The new professional league will feature 12 club teams from all over Africa. (NBAE/Getty Images)
African basketball fans may no longer have to look solely to the United States for fandom. A new African basketball league which will feature 12 teams is due for tip-off in January 2020.
On Saturday at the annual NBA Africa luncheon which takes place over NBA All-Star Weekend, NBA commissioner Adam Silver and International Basketball Federation (Fiba) secretary general Andreas Zagklis officially announced the two organisations’ plan to launch the Basketball African League (BAL).
The new professional league will feature 12 club teams from all over Africa, building on current Fiba-organised club competitions. The NBA and Fiba will conduct qualification tournaments later this year to identify the 12 teams that will represent the participating African countries, which will include Angola, Egypt, Kenya, Morocco, Nigeria, Rwanda, Senegal, South Africa and Tunisia. No more than two teams from each country are allowed to qualify.
In August 2018 the Mail & Guardian reported that the NBA had plans to grow its reach on the African continent. Speaking at a closed media roundtable discussion in Johannesburg ahead of the annual NBA Africa Game last year, Silver had hinted at a pan-African basketball league in the future: “The arena infrastructure is not yet in place, I think, to support a fully fledged league, but I think, as we look out over the next decade in Africa and we look at the economic development, the number of strong economies, the enormous interest in basketball, we think there is a real opportunity to do something like that.”

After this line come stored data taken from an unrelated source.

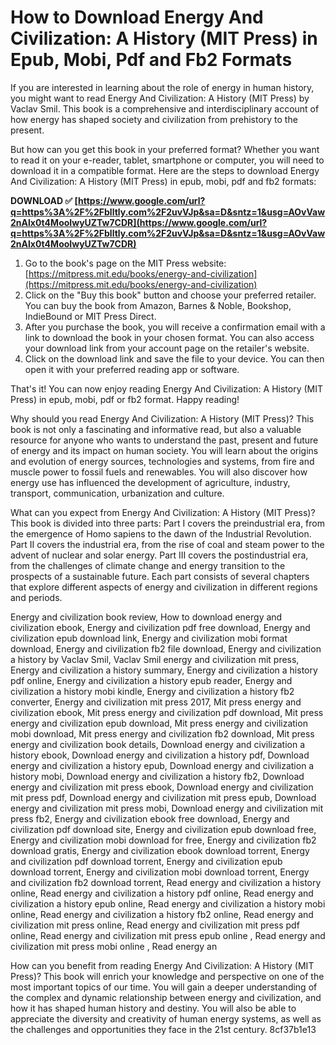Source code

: # How to Download Energy And Civilization: A History (MIT Press) in Epub, Mobi, Pdf and Fb2 Formats
 
If you are interested in learning about the role of energy in human history, you might want to read Energy And Civilization: A History (MIT Press) by Vaclav Smil. This book is a comprehensive and interdisciplinary account of how energy has shaped society and civilization from prehistory to the present.
 
But how can you get this book in your preferred format? Whether you want to read it on your e-reader, tablet, smartphone or computer, you will need to download it in a compatible format. Here are the steps to download Energy And Civilization: A History (MIT Press) in epub, mobi, pdf and fb2 formats:
 
**DOWNLOAD ✅ [https://www.google.com/url?q=https%3A%2F%2Fblltly.com%2F2uvVJp&sa=D&sntz=1&usg=AOvVaw2nAlx0t4MooIwyUZTw7CDR](https://www.google.com/url?q=https%3A%2F%2Fblltly.com%2F2uvVJp&sa=D&sntz=1&usg=AOvVaw2nAlx0t4MooIwyUZTw7CDR)**


 
1. Go to the book's page on the MIT Press website: [https://mitpress.mit.edu/books/energy-and-civilization](https://mitpress.mit.edu/books/energy-and-civilization)
2. Click on the "Buy this book" button and choose your preferred retailer. You can buy the book from Amazon, Barnes & Noble, Bookshop, IndieBound or MIT Press Direct.
3. After you purchase the book, you will receive a confirmation email with a link to download the book in your chosen format. You can also access your download link from your account page on the retailer's website.
4. Click on the download link and save the file to your device. You can then open it with your preferred reading app or software.

That's it! You can now enjoy reading Energy And Civilization: A History (MIT Press) in epub, mobi, pdf or fb2 format. Happy reading!
  
Why should you read Energy And Civilization: A History (MIT Press)? This book is not only a fascinating and informative read, but also a valuable resource for anyone who wants to understand the past, present and future of energy and its impact on human society. You will learn about the origins and evolution of energy sources, technologies and systems, from fire and muscle power to fossil fuels and renewables. You will also discover how energy use has influenced the development of agriculture, industry, transport, communication, urbanization and culture.
 
What can you expect from Energy And Civilization: A History (MIT Press)? This book is divided into three parts: Part I covers the preindustrial era, from the emergence of Homo sapiens to the dawn of the Industrial Revolution. Part II covers the industrial era, from the rise of coal and steam power to the advent of nuclear and solar energy. Part III covers the postindustrial era, from the challenges of climate change and energy transition to the prospects of a sustainable future. Each part consists of several chapters that explore different aspects of energy and civilization in different regions and periods.
 
Energy and civilization book review,  How to download energy and civilization ebook,  Energy and civilization pdf free download,  Energy and civilization epub download link,  Energy and civilization mobi format download,  Energy and civilization fb2 file download,  Energy and civilization a history by Vaclav Smil,  Vaclav Smil energy and civilization mit press,  Energy and civilization a history summary,  Energy and civilization a history pdf online,  Energy and civilization a history epub reader,  Energy and civilization a history mobi kindle,  Energy and civilization a history fb2 converter,  Energy and civilization mit press 2017,  Mit press energy and civilization ebook,  Mit press energy and civilization pdf download,  Mit press energy and civilization epub download,  Mit press energy and civilization mobi download,  Mit press energy and civilization fb2 download,  Mit press energy and civilization book details,  Download energy and civilization a history ebook,  Download energy and civilization a history pdf,  Download energy and civilization a history epub,  Download energy and civilization a history mobi,  Download energy and civilization a history fb2,  Download energy and civilization mit press ebook,  Download energy and civilization mit press pdf,  Download energy and civilization mit press epub,  Download energy and civilization mit press mobi,  Download energy and civilization mit press fb2,  Energy and civilization ebook free download,  Energy and civilization pdf download site,  Energy and civilization epub download free,  Energy and civilization mobi download for free,  Energy and civilization fb2 download gratis,  Energy and civilization ebook download torrent,  Energy and civilization pdf download torrent,  Energy and civilization epub download torrent,  Energy and civilization mobi download torrent,  Energy and civilization fb2 download torrent,  Read energy and civilization a history online,  Read energy and civilization a history pdf online,  Read energy and civilization a history epub online,  Read energy and civilization a history mobi online,  Read energy and civilization a history fb2 online,  Read energy and civilization mit press online,  Read energy and civilization mit press pdf online,  Read energy and civilization mit press epub online ,  Read energy and civilization mit press mobi online ,  Read energy an
 
How can you benefit from reading Energy And Civilization: A History (MIT Press)? This book will enrich your knowledge and perspective on one of the most important topics of our time. You will gain a deeper understanding of the complex and dynamic relationship between energy and civilization, and how it has shaped human history and destiny. You will also be able to appreciate the diversity and creativity of human energy systems, as well as the challenges and opportunities they face in the 21st century.
 8cf37b1e13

The two organisations have additional plans to contribute financially as well as with other resources towards the development of basketball in Africa, including training for players, coaches and referees as well as infrastructure development.
“The Basketball Africa League is an important next step in our continued development of the game of basketball in Africa,” said Silver, who has oft noted growing African representation in the NBA. “Combined with our other programs on the continent, we are committed to using basketball as an economic engine to create new opportunities in sports, media and technology across Africa”
With South Africa’s Basketball National League being a sorry excuse for a professional league and missing Basketball South Africa millions as well as being ranked well outside the top 100 in the world, South Africa has little chance of being part of the BAL in 2020.
But as NBA vice president and managing director of NBA Africa Amadou Gallo-Fall explains, South Africa, which has been the home of all three NBA Africa Games, could end up hosting one of the franchises because of the serious arena infrastructure challenges faced by many African nations.